First among the sacred cows to be crippled in the Iraqi onslaught was the belief that all the turbulence in the Middle East
was somehow the consequence of what had come to be known as the “Palestinian Problem.” Before Iraq invaded Kuwait, this untouchable
assumption had been the linchpin of nearly all analyses of the region’s problems, as well as of proposals for resolving them.
For years, not a day had passed without a spokesman for some Arab nation or organization declaring that the “core” or “root”
or “heart” or “underlying cause” of the Middle East conflict was the Palestinian Problem. Those who made such pronouncements
were always careful to refer to
“the
conflict”—in the singular—as though life in the Middle East would have been idyllic were
it not for this solitary, frustrating sticking point. Consequently, the impression relentlessly presented to the media and
the world was that all one had to do was to solve that Palestinian Problem, and there would be peace in the Middle East.
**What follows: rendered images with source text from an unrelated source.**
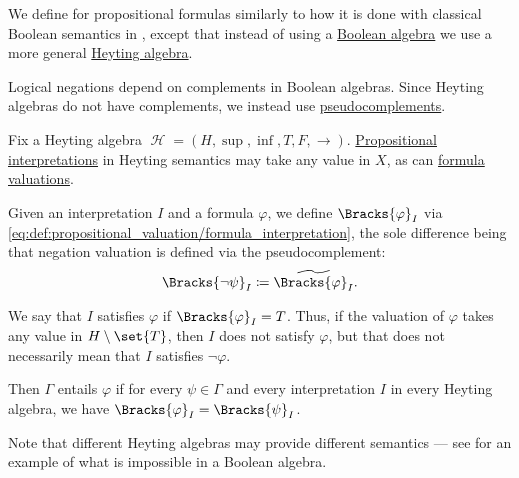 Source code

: \begin{definition}\label{def:propositional_heyting_algebra_semantics}
  We define  for propositional formulas similarly to how it is done with classical Boolean semantics in , except that instead of using a \hyperref[def:boolean_algebra]{Boolean algebra} we use a more general \hyperref[def:heyting_algebra]{Heyting algebra}.

  Logical negations depend on complements in Boolean algebras. Since Heyting algebras do not have complements, we instead use \hyperref[def:heyting_algebra/pseudocomplement]{pseudocomplements}.

  Fix a Heyting algebra \( \mscrH = (H, \sup, \inf, T, F, \rightarrow) \). \hyperref[def:propositional_valuation/interpretation]{Propositional interpretations} in Heyting semantics may take any value in \( X \), as can \hyperref[def:propositional_valuation/formula_valuation]{formula valuations}.

  Given an interpretation \( I \) and a formula \( \varphi \), we define \( \Bracks{\varphi}_I \) via \eqref{eq:def:propositional_valuation/formula_interpretation}, the sole difference being that negation valuation is defined via the pseudocomplement:
  \begin{equation*}
    \Bracks{\neg \psi}_I \coloneqq \widetilde{\Bracks{\varphi}_I}.
  \end{equation*}

  We say that \( I \) satisfies \( \varphi \) if \( \Bracks{\varphi}_I = T \). Thus, if the valuation of \( \varphi \) takes any value in \( H \setminus \set{ T } \), then \( I \) does not satisfy \( \varphi \), but that does not necessarily mean that \( I \) satisfies \( \neg \varphi \).

  Then \( \Gamma \) entails \( \varphi \) if for every \( \psi \in \Gamma \) and every interpretation \( I \) in every Heyting algebra, we have \( \Bracks{\varphi}_I = \Bracks{\psi}_I \).

  Note that different Heyting algebras may provide different semantics --- see  for an example of what is impossible in a Boolean algebra.
\end{definition}

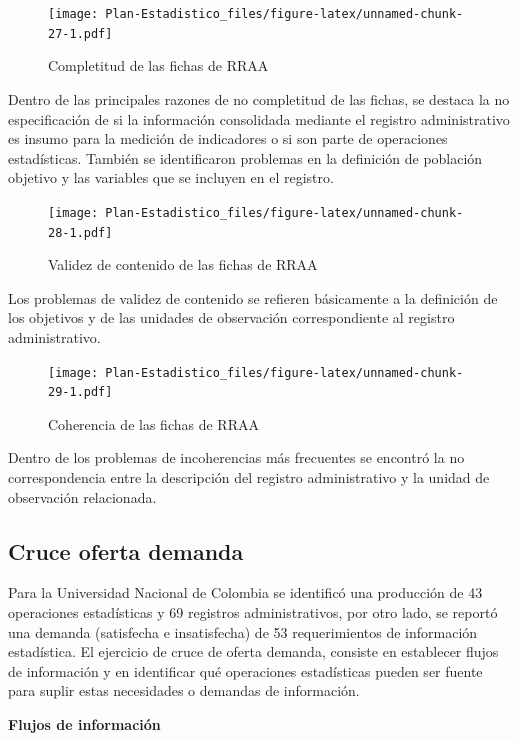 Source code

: \documentclass[
]{book}
\begin{document}
\begin{figure}
\centering
\texttt{[image: Plan-Estadistico\_files/figure-latex/unnamed-chunk-27-1.pdf]}
\caption{\label{fig:unnamed-chunk-27}Completitud de las fichas de RRAA}
\end{figure}

Dentro de las principales razones de no completitud de las fichas, se destaca la no especificación
de si la información consolidada mediante el registro administrativo es insumo para la medición de
indicadores o si son parte de operaciones estadísticas. También se identificaron problemas en la
definición de población objetivo y las variables que se incluyen en el registro.

\begin{figure}
\centering
\texttt{[image: Plan-Estadistico\_files/figure-latex/unnamed-chunk-28-1.pdf]}
\caption{\label{fig:unnamed-chunk-28}Validez de contenido de las fichas de RRAA}
\end{figure}

Los problemas de validez de contenido se refieren básicamente a la definición de los objetivos y de
las unidades de observación correspondiente al registro administrativo.

\begin{figure}
\centering
\texttt{[image: Plan-Estadistico\_files/figure-latex/unnamed-chunk-29-1.pdf]}
\caption{\label{fig:unnamed-chunk-29}Coherencia de las fichas de RRAA}
\end{figure}

Dentro de los problemas de incoherencias más frecuentes se encontró la no correspondencia entre
la descripción del registro administrativo y la unidad de observación relacionada.

\hypertarget{cruce-oferta-demanda}{%
\subsection{Cruce oferta demanda}\label{cruce-oferta-demanda}}

Para la Universidad Nacional de Colombia se identificó una producción de 43 operaciones
estadísticas y 69 registros administrativos, por otro lado, se reportó una demanda (satisfecha e
insatisfecha) de 53 requerimientos de información estadística. El ejercicio de cruce de oferta
demanda, consiste en establecer flujos de información y en identificar qué operaciones
estadísticas pueden ser fuente para suplir estas necesidades o demandas de información.

\textbf{Flujos de información}
\end{document}
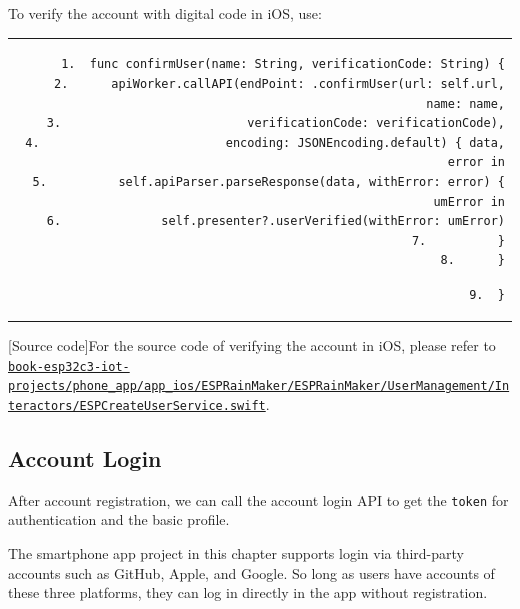 \documentclass[a4paper,12pt,openany]{book}
\renewcommand{\ttfamily}{\fontfamily{pcr}\selectfont}
\renewcommand{\arraystretch}{1}
\newenvironment{codebloc}{ %
    \ttfamily\footnotesize
    \renewcommand{\arraystretch}{1}
}
\newcommand{\note}[2][NOTE]{ %
\vspace{6pt}
\begin{tabular}{b{\textwidth}}
\hline
\fontfamily{phv}\selectfont \textbf{#1}\\
\leftskip 1em #2\\
\hline
\end{tabular}
}
\begin{document}

To verify the account with digital code in iOS, use:

\begin{codebloc}
\begin{tabular}{d}
\vspace{2pt}
\begin{verbatim}
1.  func confirmUser(name: String, verificationCode: String) {
2.      apiWorker.callAPI(endPoint: .confirmUser(url: self.url, name: name,
3.                          verificationCode: verificationCode),
4.                          encoding: JSONEncoding.default) { data, error in
5.          self.apiParser.parseResponse(data, withError: error) { umError in
6.              self.presenter?.userVerified(withError: umError)
7.          }
8.      }
\end{verbatim}
\verb|9.  }|
\end{tabular}
\end{codebloc}

\note[Source code]{For the source code of verifying the account in iOS, please refer to \href{https://github.com/espressif/book-esp32c3-iot-projects/blob/main/phone_app/app_ios/ESPRainMaker/ESPRainMaker/UserManagement/Interactors/ESPCreateUserService.swift}{\texttt{book-esp32c3-\newline iot-projects/phone\_app/app\_ios/ESPRainMaker/ESPRainMaker/\newline UserManagement/Interactors/ESPCreateUserService.swift}}.}

\subsection{Account Login}
After account registration, we can call the account login API to get the \verb|token| for authentication and the basic profile.

The smartphone app project in this chapter supports login via third-party accounts such as GitHub, Apple, and Google. So long as users have accounts of these three platforms, they can log in directly in the app without registration.
\end{document}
The proponents of this account of the endless turmoil in the region were by no means only the representatives of the Arab
regimes. The choir chanting the monotonous tones of the Theory of Palestinian Centrality included numerous Third World governments,
in addition to the leadership of the then-still-vibrant Soviet bloc. With the help of the United Nations, this theory was
ceaselessly proclaimed and endlessly elaborated.

Nor did it take long for Westerners to join the chorus. At nearly all the diplomatic functions I can remember, from the day
I first came to Washington as deputy chief of the Israeli mission in 1982 right up to the day of the invasion of Kuwait, Western
diplomats of all ranks and extractions would solemnly point out that peace would not be achieved in the Middle East as long
as the Palestinian Problem was not resolved. And each one of them was utterly convinced that this was so “because, after all,
it is the core of the conflict in the region.” Thus, what had started out two decades earlier as a transparent slogan of Arab
propaganda had assumed, through constant embellishment, a patina of self-evident truth—and had been accepted as such by many
of the men and women responsible for the safety and governance of our world.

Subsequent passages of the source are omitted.